Thank you, thank you, thank you!
As promised, I said I would let you know about the Annual Fund goals that we were trying to reach. We had already met our dollar goal before June 30th (and the end of the WFU fiscal year), but we were scraping to reach our donor goal. But we did it! And I am very, very grateful. I have no idea how many of you gave, but I am assuming that you did and I want to tell you how thankful we all are.
There is other news to share on campus. Yesterday I was at a departmental staff meeting and Martha Allman, Director of Admissions, was there. She talked about plans - a couple of years down the line most likely - to build a new admissions building. I did not realize this before Martha told us, but they had 13,000 students visit last year. That number is just students - not including their parents, siblings, or great Aunt Minnie who came along for the ride. So the admissions house is seeing an awful lot of traffic and from plumbing to parking could use an upgrade. Makes sense to me.
The house - named Starling Hall after the late great Bill Starling, our much beloved Dean of Admissions who died suddenly (at the Alumni Admissions Forum, which I was running - the worst day of my professional life) - is a major piece of WFU history. Until 1989 it had been the president’s home. Some of you perhaps don’t know this, but after Bill died, Martha chose not to use his office. She made it into a conference room or a place where you could hold admissions interviews. It is a big beautiful room, paneled walls, tons of bookshelves.
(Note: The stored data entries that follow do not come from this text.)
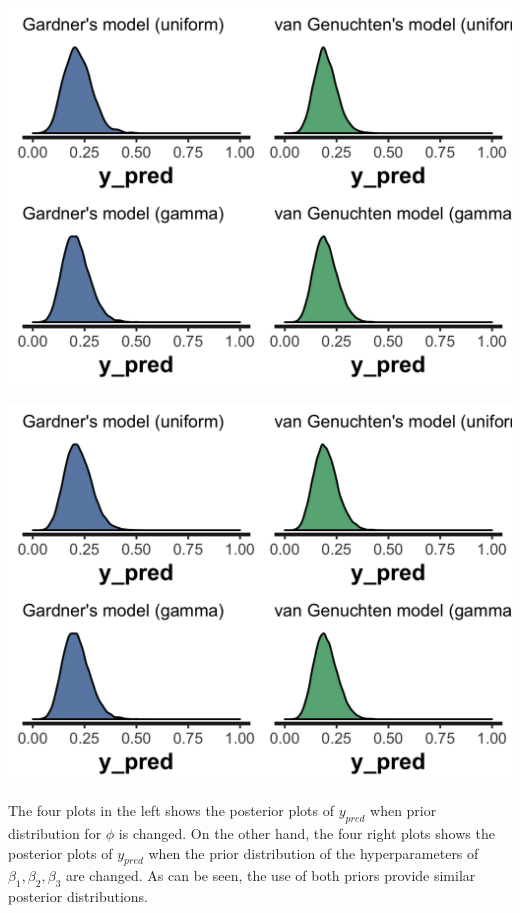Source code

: \documentclass{article}
\begin{document}
\begin{minipage}{0.50\textwidth}
\includegraphics[width=\linewidth]{sens_pred.png}
\end{minipage}
\begin{minipage}{0.50\textwidth}
\includegraphics[width=\linewidth]{sens_pred2.png}
\end{minipage}

The four plots in the left shows the posterior plots of $y_{pred}$ when prior distribution for $\phi$ is changed. On the other hand, the four right plots shows the posterior plots of $y_{pred}$ when the prior distribution of the hyperparameters of $\beta_1, \beta_2, \beta_3$ are changed. As can be seen, the use of both priors provide similar posterior distributions.
\end{document}
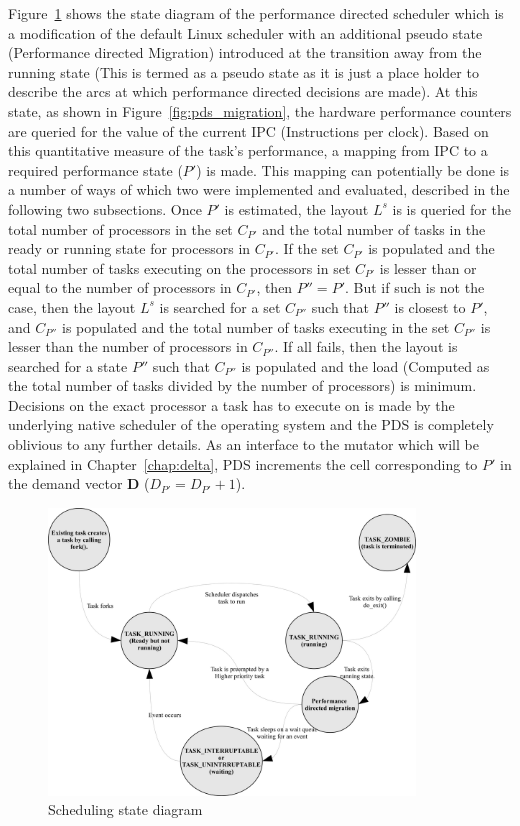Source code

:Figure~\ref{fig:pds_method} shows the state diagram of the performance directed scheduler which is a modification of
the default Linux scheduler with an additional pseudo state (Performance directed Migration) introduced at the transition 
away from the running state (This is termed as a pseudo state as it is just a place holder to describe the arcs at 
which performance directed decisions are made). At this state, as shown in Figure~\ref{fig:pds_migration}, the hardware 
performance counters are queried for the value of the current IPC (Instructions per clock). 
Based on this quantitative measure of the task's performance,
a mapping from IPC to a required performance state ($P'$) is made. This mapping can potentially be done is a number of ways 
of which two were implemented and evaluated, described in the following two subsections. Once $P'$ is estimated, 
the layout $L^s$ is is queried for the total number of processors in the set $C_{P'}$ and the total number of tasks in the 
ready or running state for processors in $C_{P'}$. If the set $C_{P'}$ is populated and the total number of tasks executing 
on the processors in set $C_{P'}$ is lesser than or equal
to the number of processors in $C_{P'}$, then $P'' = P'$. But if such is not the case, then the layout $L^s$ is searched
for a set $C_{P''}$ such that $P''$ is closest to $P'$, and $C_{P''}$ is populated and the total number of tasks 
executing in the set $C_{P''}$ is lesser than the number of processors in $C_{P''}$. If all fails, then the layout
is searched for a state $P''$ such that $C_{P''}$ is populated and the load (Computed as the total number of tasks 
divided by the number of processors) is minimum. Decisions on the exact processor a task has to execute on is made by the 
underlying native scheduler of the operating system and the PDS is completely oblivious to any further details.
As an interface to the mutator which will be explained in Chapter~\ref{chap:delta}, PDS
increments the cell corresponding to $P'$ in the demand vector \textbf{D} ($D_{P'} = D_{P'} + 1$).

\begin{figure}[h!]
  \begin{center}
    \includegraphics[height=3in]{figures/Mod_Linux_Sched.jpg}%
    \caption{Scheduling state diagram}
    \label{fig:pds_method}
  \end{center}
\end{figure}

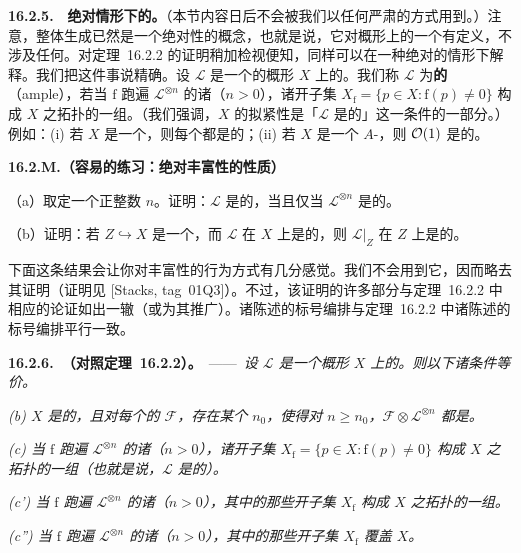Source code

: \textbf{16.2.5.}\ \hard\ \textbf{绝对情形下的\trAmpleness。}\quad （本节内容日后不会被我们以任何严肃的方式用到。）注意，整体生成已然是一个绝对性的概念，也就是说，它对概形上的一个\trQCSheaf{}有定义，不涉及任何\trMorphism。对\mbox{定理~16.2.2} 的证明稍加检视便知，\trAmpleness{}同样可以在一种绝对的情形下解释。我们把这件事说精确。设 $\mathscr{L}$ 是一个\emph{\trQuasicompact}的概形 $X$ 上的\trInvertibleSheaf。我们称 $\mathscr{L}$ 为\textbf{\trAmple{}的}（ample），若当 $\mathrm{f}$ 跑遍 $\mathscr{L}^{\otimes n}$ 的诸\trSection{}（$n>0$），诸开子集 $X_{\mathrm{f}}=\{p\in X:\mathrm{f}(p)\neq 0\}$ 构成 $X$ 之拓扑的一组\trBase。（我们强调，$X$ 的拟紧性是「$\mathscr{L}$ 是\trAmple{}的」这一条件的一部分。）例如：(i) 若 $X$ 是一个\trAffineScheme，则每个\trInvertibleSheaf{}都是\trAmple{}的；(ii) 若 $X$ 是一个\trProjective{} $A$-\trScheme，则 $\OO(1)$ 是\trAmple{}的。

\textbf{16.2.M.（容易的练习：绝对丰富性的性质）}\quad

（a）取定一个正整数 $n$。证明：$\mathscr{L}$ 是\trAmple{}的，当且仅当 $\mathscr{L}^{\otimes n}$ 是\trAmple{}的。

（b）证明：若 $Z\hookrightarrow X$ 是一个\trClosedEmbedding，而 $\mathscr{L}$ 在 $X$ 上是\trAmple{}的，则 $\mathscr{L}|_Z$ 在 $Z$ 上是\trAmple{}的。

下面这条结果会让你对丰富性的行为方式有几分感觉。我们不会用到它，因而略去其证明（证明见 [Stacks, tag~01Q3]）。不过，该证明的许多部分与\mbox{定理~16.2.2} 中相应的论证如出一辙（或为其推广）。诸陈述的标号编排与\mbox{定理~16.2.2} 中诸陈述的标号编排平行一致。

\textbf{16.2.6.\ \trhTheorem{}（对照\mbox{定理~16.2.2}）。}\ ——\ \emph{设 $\mathscr{L}$ 是一个\trQuasicompact{}概形 $X$ 上的\trInvertibleSheaf。则以下诸条件等价。}

\emph{(b) $X$ 是\trQuasiSeparated{}的，且对每个\trFiniteType{}的\trQCSheaf{} $\mathscr{F}$，存在某个 $n_0$，使得对 $n\ge n_0$，$\mathscr{F}\otimes\mathscr{L}^{\otimes n}$ 都是\trGloballyGenerated。}

\emph{(c) 当 $\mathrm{f}$ 跑遍 $\mathscr{L}^{\otimes n}$ 的诸\trGlobalSections（$n>0$），诸开子集 $X_{\mathrm{f}}=\{p\in X:\mathrm{f}(p)\neq 0\}$ 构成 $X$ 之拓扑的一组\trBase（也就是说，$\mathscr{L}$ 是\trAmple{}的）。}

\emph{(c') 当 $\mathrm{f}$ 跑遍 $\mathscr{L}^{\otimes n}$ 的诸\trGlobalSections（$n>0$），其中\trAffine{}的那些开子集 $X_{\mathrm{f}}$ 构成 $X$ 之拓扑的一组\trBase。}

\emph{(c'') 当 $\mathrm{f}$ 跑遍 $\mathscr{L}^{\otimes n}$ 的诸\trGlobalSections（$n>0$），其中\trAffine{}的那些开子集 $X_{\mathrm{f}}$ 覆盖 $X$。}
When Bill was alive, his office was notoriously messy - one story goes that when admissions was still located in Reynolda Hall, someone reported that his office had been broken into and the campus police called him to come in and survey the ransacking that the burglars had done to it - and in reality it was just as Bill had left it - stacks of paper everywhere, piles, ashtrays, you name it. Martha told us yesterday that finally she has moved into Bill’s office. Because of expansion of their staff over the years, her old office is now housing 4 people.
Since I am reminiscing about people who have since passed on, I can tell you something I learned at the Summer Leadership Conference this past weekend. Our great Trustee Al Hunt was doing a session on presidential politics, and to introduce him, there was a video montage of some of his more memorable TV moments. The final clip was of him at Tim Russert’s memorial service.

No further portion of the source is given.